R is the tool of choice for many data scientists when it comes to statistical computing. So, when we had to develop a statistical computation service for our web application, it was only logical to do it in R. We decided that the computation service had to run independently of the application server. This would allow us to make changes in the R layer easily and scale by adding other services.
Once the R code had been written, we started to plug it into our application. That’s where we ran into some problems. This blog is about how we solved them. We hope that our experience would be useful for others trying to solve a similar problem.

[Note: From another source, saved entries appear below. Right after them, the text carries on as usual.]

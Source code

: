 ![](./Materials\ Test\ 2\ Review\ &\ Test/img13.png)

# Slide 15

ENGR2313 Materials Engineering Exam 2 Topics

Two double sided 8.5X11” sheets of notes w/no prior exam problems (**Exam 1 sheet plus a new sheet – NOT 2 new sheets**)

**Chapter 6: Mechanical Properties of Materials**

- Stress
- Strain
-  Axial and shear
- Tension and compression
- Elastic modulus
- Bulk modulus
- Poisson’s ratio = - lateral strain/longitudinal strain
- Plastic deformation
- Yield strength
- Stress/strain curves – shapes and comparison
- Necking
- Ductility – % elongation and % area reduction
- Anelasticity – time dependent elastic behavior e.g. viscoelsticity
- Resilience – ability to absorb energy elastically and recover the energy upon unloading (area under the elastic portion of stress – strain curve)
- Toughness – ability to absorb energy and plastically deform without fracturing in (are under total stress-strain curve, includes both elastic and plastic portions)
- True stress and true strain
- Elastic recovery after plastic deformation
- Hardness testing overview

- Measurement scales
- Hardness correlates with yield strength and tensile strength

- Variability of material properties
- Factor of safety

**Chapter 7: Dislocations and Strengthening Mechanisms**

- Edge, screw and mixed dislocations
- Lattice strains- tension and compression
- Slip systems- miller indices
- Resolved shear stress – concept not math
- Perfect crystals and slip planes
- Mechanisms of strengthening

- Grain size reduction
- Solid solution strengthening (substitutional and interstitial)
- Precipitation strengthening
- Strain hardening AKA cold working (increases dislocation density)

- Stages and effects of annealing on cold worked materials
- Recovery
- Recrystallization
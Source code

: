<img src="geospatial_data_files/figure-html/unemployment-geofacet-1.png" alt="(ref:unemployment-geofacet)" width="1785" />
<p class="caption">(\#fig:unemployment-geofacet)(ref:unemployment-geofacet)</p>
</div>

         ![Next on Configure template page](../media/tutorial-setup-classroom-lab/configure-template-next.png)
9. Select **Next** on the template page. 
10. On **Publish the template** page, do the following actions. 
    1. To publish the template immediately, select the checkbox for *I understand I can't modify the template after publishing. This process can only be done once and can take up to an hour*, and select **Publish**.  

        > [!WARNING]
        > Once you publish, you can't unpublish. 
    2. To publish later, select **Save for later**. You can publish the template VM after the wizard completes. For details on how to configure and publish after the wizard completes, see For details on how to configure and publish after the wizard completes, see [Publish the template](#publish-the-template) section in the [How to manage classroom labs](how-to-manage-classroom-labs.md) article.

First some details about the setup:
Our first instinct was to use an R server for the computation service. We came across ‘deployR’ by Revolution Analytics. It looked like a great option at the start. But the lack of an open source community and a set of unclear configuration error messages prompted us not to go forward with ‘deployR’.
When we were unable to find another robust solution in R, we decided to use a Flask server on top of the R module. It would call R functions using ‘rpy2’. The application server would post requests to the RESTful API of the computational layer. We started out by parsing JSON objects in Python to create a ‘rpy2‘ object. This ‘rpy2‘ object would then be used to call the R functions. This turned out to be painfully slow, making it unsuitable for our web application. The conversion from JSON to ‘rpy2‘ object was taking a lot longer than the actual computation in R.
To solve this, we started parsing JSON objects directly in R. The Flask API just forwards the JSON objects received from the client to R. Converting JSON to an R data frame turned out to be much faster than converting JSON to a ‘rpy2’ data frame.
Even after this what we had was not fast enough. Parsing JSON in R was now the rate-determining step. The two popular packages in R to handle JSON objects are ‘rjson’ and ‘jsonlite’. Most of the time, one would select one and go ahead. We decided to play around a bit with the parsing functions of the two libraries. We discovered that the running times of ‘toJSON()’ and ‘fromJSON()’ functions, of the two libraries, vary for different types of objects. We utilized this to our benefit to create different combinations of these functions. This, in turn, helped us speed up our current server response times. What follows below is a summary of the comparisons that we did.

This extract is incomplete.